_TASK_
Without including any picture, copy the entries that follow word for word.

_DATA RECORDS_
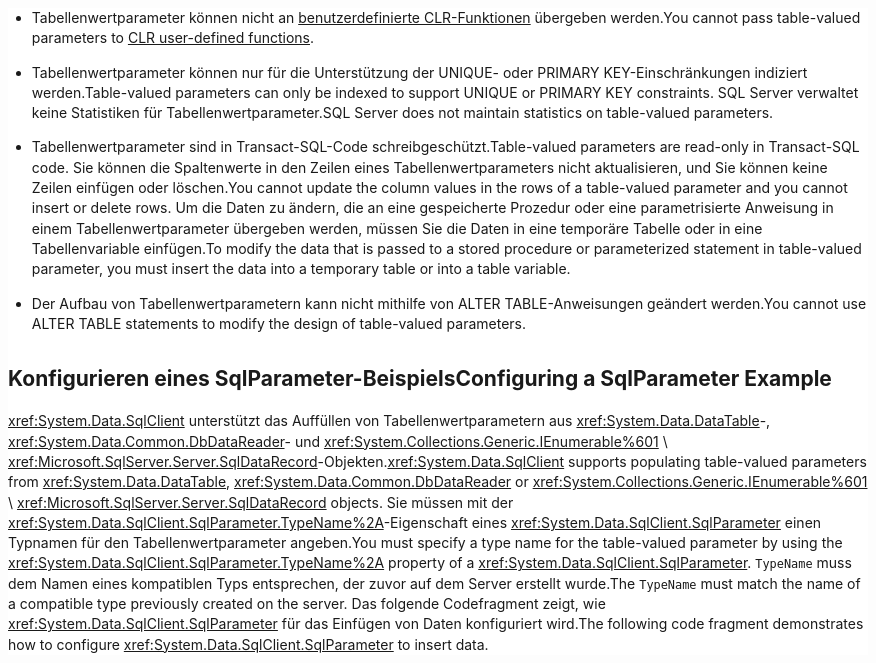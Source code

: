 - <span data-ttu-id="5f45b-149">Tabellenwertparameter können nicht an [benutzerdefinierte CLR-Funktionen](/sql/relational-databases/clr-integration-database-objects-user-defined-functions/clr-user-defined-functions) übergeben werden.</span><span class="sxs-lookup"><span data-stu-id="5f45b-149">You cannot pass table-valued parameters to [CLR user-defined functions](/sql/relational-databases/clr-integration-database-objects-user-defined-functions/clr-user-defined-functions).</span></span>  
  
- <span data-ttu-id="5f45b-150">Tabellenwertparameter können nur für die Unterstützung der UNIQUE- oder PRIMARY KEY-Einschränkungen indiziert werden.</span><span class="sxs-lookup"><span data-stu-id="5f45b-150">Table-valued parameters can only be indexed to support UNIQUE or PRIMARY KEY constraints.</span></span> <span data-ttu-id="5f45b-151">SQL Server verwaltet keine Statistiken für Tabellenwertparameter.</span><span class="sxs-lookup"><span data-stu-id="5f45b-151">SQL Server does not maintain statistics on table-valued parameters.</span></span>  
  
- <span data-ttu-id="5f45b-152">Tabellenwertparameter sind in Transact-SQL-Code schreibgeschützt.</span><span class="sxs-lookup"><span data-stu-id="5f45b-152">Table-valued parameters are read-only in Transact-SQL code.</span></span> <span data-ttu-id="5f45b-153">Sie können die Spaltenwerte in den Zeilen eines Tabellenwertparameters nicht aktualisieren, und Sie können keine Zeilen einfügen oder löschen.</span><span class="sxs-lookup"><span data-stu-id="5f45b-153">You cannot update the column values in the rows of a table-valued parameter and you cannot insert or delete rows.</span></span> <span data-ttu-id="5f45b-154">Um die Daten zu ändern, die an eine gespeicherte Prozedur oder eine parametrisierte Anweisung in einem Tabellenwertparameter übergeben werden, müssen Sie die Daten in eine temporäre Tabelle oder in eine Tabellenvariable einfügen.</span><span class="sxs-lookup"><span data-stu-id="5f45b-154">To modify the data that is passed to a stored procedure or parameterized statement in table-valued parameter, you must insert the data into a temporary table or into a table variable.</span></span>  
  
- <span data-ttu-id="5f45b-155">Der Aufbau von Tabellenwertparametern kann nicht mithilfe von ALTER TABLE-Anweisungen geändert werden.</span><span class="sxs-lookup"><span data-stu-id="5f45b-155">You cannot use ALTER TABLE statements to modify the design of table-valued parameters.</span></span>  
  
## <a name="configuring-a-sqlparameter-example"></a><span data-ttu-id="5f45b-156">Konfigurieren eines SqlParameter-Beispiels</span><span class="sxs-lookup"><span data-stu-id="5f45b-156">Configuring a SqlParameter Example</span></span>  
 <span data-ttu-id="5f45b-157"><xref:System.Data.SqlClient> unterstützt das Auffüllen von Tabellenwertparametern aus <xref:System.Data.DataTable>-, <xref:System.Data.Common.DbDataReader>- und <xref:System.Collections.Generic.IEnumerable%601> \ <xref:Microsoft.SqlServer.Server.SqlDataRecord>-Objekten.</span><span class="sxs-lookup"><span data-stu-id="5f45b-157"><xref:System.Data.SqlClient> supports populating table-valued parameters from <xref:System.Data.DataTable>, <xref:System.Data.Common.DbDataReader> or <xref:System.Collections.Generic.IEnumerable%601> \ <xref:Microsoft.SqlServer.Server.SqlDataRecord> objects.</span></span> <span data-ttu-id="5f45b-158">Sie müssen mit der <xref:System.Data.SqlClient.SqlParameter.TypeName%2A>-Eigenschaft eines <xref:System.Data.SqlClient.SqlParameter> einen Typnamen für den Tabellenwertparameter angeben.</span><span class="sxs-lookup"><span data-stu-id="5f45b-158">You must specify a type name for the table-valued parameter by using the <xref:System.Data.SqlClient.SqlParameter.TypeName%2A> property of a <xref:System.Data.SqlClient.SqlParameter>.</span></span> <span data-ttu-id="5f45b-159">`TypeName` muss dem Namen eines kompatiblen Typs entsprechen, der zuvor auf dem Server erstellt wurde.</span><span class="sxs-lookup"><span data-stu-id="5f45b-159">The `TypeName` must match the name of a compatible type previously created on the server.</span></span> <span data-ttu-id="5f45b-160">Das folgende Codefragment zeigt, wie <xref:System.Data.SqlClient.SqlParameter> für das Einfügen von Daten konfiguriert wird.</span><span class="sxs-lookup"><span data-stu-id="5f45b-160">The following code fragment demonstrates how to configure <xref:System.Data.SqlClient.SqlParameter> to insert data.</span></span>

_RESULT FOR THIS TASK_
Source code

: - <span data-ttu-id="5f45b-149">Tabellenwertparameter können nicht an [benutzerdefinierte CLR-Funktionen](/sql/relational-databases/clr-integration-database-objects-user-defined-functions/clr-user-defined-functions) übergeben werden.</span><span class="sxs-lookup"><span data-stu-id="5f45b-149">You cannot pass table-valued parameters to [CLR user-defined functions](/sql/relational-databases/clr-integration-database-objects-user-defined-functions/clr-user-defined-functions).</span></span>  
  
- <span data-ttu-id="5f45b-150">Tabellenwertparameter können nur für die Unterstützung der UNIQUE- oder PRIMARY KEY-Einschränkungen indiziert werden.</span><span class="sxs-lookup"><span data-stu-id="5f45b-150">Table-valued parameters can only be indexed to support UNIQUE or PRIMARY KEY constraints.</span></span> <span data-ttu-id="5f45b-151">SQL Server verwaltet keine Statistiken für Tabellenwertparameter.</span><span class="sxs-lookup"><span data-stu-id="5f45b-151">SQL Server does not maintain statistics on table-valued parameters.</span></span>  
  
- <span data-ttu-id="5f45b-152">Tabellenwertparameter sind in Transact-SQL-Code schreibgeschützt.</span><span class="sxs-lookup"><span data-stu-id="5f45b-152">Table-valued parameters are read-only in Transact-SQL code.</span></span> <span data-ttu-id="5f45b-153">Sie können die Spaltenwerte in den Zeilen eines Tabellenwertparameters nicht aktualisieren, und Sie können keine Zeilen einfügen oder löschen.</span><span class="sxs-lookup"><span data-stu-id="5f45b-153">You cannot update the column values in the rows of a table-valued parameter and you cannot insert or delete rows.</span></span> <span data-ttu-id="5f45b-154">Um die Daten zu ändern, die an eine gespeicherte Prozedur oder eine parametrisierte Anweisung in einem Tabellenwertparameter übergeben werden, müssen Sie die Daten in eine temporäre Tabelle oder in eine Tabellenvariable einfügen.</span><span class="sxs-lookup"><span data-stu-id="5f45b-154">To modify the data that is passed to a stored procedure or parameterized statement in table-valued parameter, you must insert the data into a temporary table or into a table variable.</span></span>  
  
- <span data-ttu-id="5f45b-155">Der Aufbau von Tabellenwertparametern kann nicht mithilfe von ALTER TABLE-Anweisungen geändert werden.</span><span class="sxs-lookup"><span data-stu-id="5f45b-155">You cannot use ALTER TABLE statements to modify the design of table-valued parameters.</span></span>  
  
## <a name="configuring-a-sqlparameter-example"></a><span data-ttu-id="5f45b-156">Konfigurieren eines SqlParameter-Beispiels</span><span class="sxs-lookup"><span data-stu-id="5f45b-156">Configuring a SqlParameter Example</span></span>  
 <span data-ttu-id="5f45b-157"><xref:System.Data.SqlClient> unterstützt das Auffüllen von Tabellenwertparametern aus <xref:System.Data.DataTable>-, <xref:System.Data.Common.DbDataReader>- und <xref:System.Collections.Generic.IEnumerable%601> \ <xref:Microsoft.SqlServer.Server.SqlDataRecord>-Objekten.</span><span class="sxs-lookup"><span data-stu-id="5f45b-157"><xref:System.Data.SqlClient> supports populating table-valued parameters from <xref:System.Data.DataTable>, <xref:System.Data.Common.DbDataReader> or <xref:System.Collections.Generic.IEnumerable%601> \ <xref:Microsoft.SqlServer.Server.SqlDataRecord> objects.</span></span> <span data-ttu-id="5f45b-158">Sie müssen mit der <xref:System.Data.SqlClient.SqlParameter.TypeName%2A>-Eigenschaft eines <xref:System.Data.SqlClient.SqlParameter> einen Typnamen für den Tabellenwertparameter angeben.</span><span class="sxs-lookup"><span data-stu-id="5f45b-158">You must specify a type name for the table-valued parameter by using the <xref:System.Data.SqlClient.SqlParameter.TypeName%2A> property of a <xref:System.Data.SqlClient.SqlParameter>.</span></span> <span data-ttu-id="5f45b-159">`TypeName` muss dem Namen eines kompatiblen Typs entsprechen, der zuvor auf dem Server erstellt wurde.</span><span class="sxs-lookup"><span data-stu-id="5f45b-159">The `TypeName` must match the name of a compatible type previously created on the server.</span></span> <span data-ttu-id="5f45b-160">Das folgende Codefragment zeigt, wie <xref:System.Data.SqlClient.SqlParameter> für das Einfügen von Daten konfiguriert wird.</span><span class="sxs-lookup"><span data-stu-id="5f45b-160">The following code fragment demonstrates how to configure <xref:System.Data.SqlClient.SqlParameter> to insert data.</span></span>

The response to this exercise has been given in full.